Two further critical Flash zero-days appear from Hacking Team breach

The fallout from the data exfiltration of Hacking Team continues, with Adobe's Flash once again the target, and all current versions of Flash impacted.

FireEye went public with its zero-day discovery first. The security company said that the new exploit, CVE-2015-5122, followed the format set by the first Flash zero-day to appear last week from the Hacking Team data, and also made use of a Use-After-Free vulnerability.

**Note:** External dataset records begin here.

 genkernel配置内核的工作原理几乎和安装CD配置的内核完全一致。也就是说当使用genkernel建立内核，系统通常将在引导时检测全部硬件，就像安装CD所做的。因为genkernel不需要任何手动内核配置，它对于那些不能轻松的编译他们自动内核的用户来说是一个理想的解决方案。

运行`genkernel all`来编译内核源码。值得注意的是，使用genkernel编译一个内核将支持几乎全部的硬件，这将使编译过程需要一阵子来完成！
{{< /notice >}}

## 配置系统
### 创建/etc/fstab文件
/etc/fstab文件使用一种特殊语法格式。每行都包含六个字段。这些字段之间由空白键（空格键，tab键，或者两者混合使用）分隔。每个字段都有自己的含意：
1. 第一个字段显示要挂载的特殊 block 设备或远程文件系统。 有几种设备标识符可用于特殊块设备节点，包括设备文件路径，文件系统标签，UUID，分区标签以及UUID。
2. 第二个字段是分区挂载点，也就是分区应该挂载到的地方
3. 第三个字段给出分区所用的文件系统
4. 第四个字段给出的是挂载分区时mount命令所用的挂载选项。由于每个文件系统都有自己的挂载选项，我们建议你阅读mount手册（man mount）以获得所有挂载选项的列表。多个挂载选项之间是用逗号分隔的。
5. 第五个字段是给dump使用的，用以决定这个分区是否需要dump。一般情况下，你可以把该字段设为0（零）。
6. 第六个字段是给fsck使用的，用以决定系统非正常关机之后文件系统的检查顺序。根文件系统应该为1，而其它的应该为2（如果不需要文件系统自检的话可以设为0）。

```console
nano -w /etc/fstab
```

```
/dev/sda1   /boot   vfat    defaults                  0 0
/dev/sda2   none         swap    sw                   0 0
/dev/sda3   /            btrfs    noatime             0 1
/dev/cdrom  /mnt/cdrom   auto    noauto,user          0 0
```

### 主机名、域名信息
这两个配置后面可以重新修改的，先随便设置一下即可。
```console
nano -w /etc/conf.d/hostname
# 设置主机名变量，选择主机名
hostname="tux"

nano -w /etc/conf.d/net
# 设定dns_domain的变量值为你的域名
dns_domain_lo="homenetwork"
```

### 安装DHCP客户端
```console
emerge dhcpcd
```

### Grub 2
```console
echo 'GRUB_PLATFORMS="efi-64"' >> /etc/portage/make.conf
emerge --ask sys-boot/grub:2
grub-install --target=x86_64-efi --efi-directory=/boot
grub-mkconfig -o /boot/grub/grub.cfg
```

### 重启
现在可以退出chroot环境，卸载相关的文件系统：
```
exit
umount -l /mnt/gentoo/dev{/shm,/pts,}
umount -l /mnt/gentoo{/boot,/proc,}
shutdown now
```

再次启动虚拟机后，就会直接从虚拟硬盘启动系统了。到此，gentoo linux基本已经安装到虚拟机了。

"The vulnerability is triggered by freeing a TextLine object within the valueOf function of a custom class when setting the TextLine's opaqueBackground," FireEye's Dhanesh Kizhakkinan said in a blog post. "Once the TextLine object is freed, a Vector object is allocated in its place. Returning from valueOf will overwrite the length field of Vector object with a value of 106. (Initial length is 98)."

"Exploitation continues by finding the corrupted Vector object by its length, which will be greater than 100. This enables the object to change an adjacent Vector object's length to 0x40000000."

Following this action, the CVE-2015-5122 exploit can then scan memory to find Kernel32.dll and run its payload.

Over the weekend, Trend Micro said it had found another zero-day, CVE-2015-5123, that was similar to CVE-2015-5122 and reported it to Adobe.

Trend Micro also revealed over the weekend that it had found a Java zero-day targeting NATO and a US defense organisation.

"In light of the Java zero-day attack we also discovered and discussed, disabling both Flash and Java is advisable," Trend Micro said. "Extra caution should be exercised for the foreseeable future and special attention paid for the possibility of compromised ad servers."

In its acknowledgement, Adobe said the two vulnerabilities were critical, and impacted Windows, OS X, and Linux.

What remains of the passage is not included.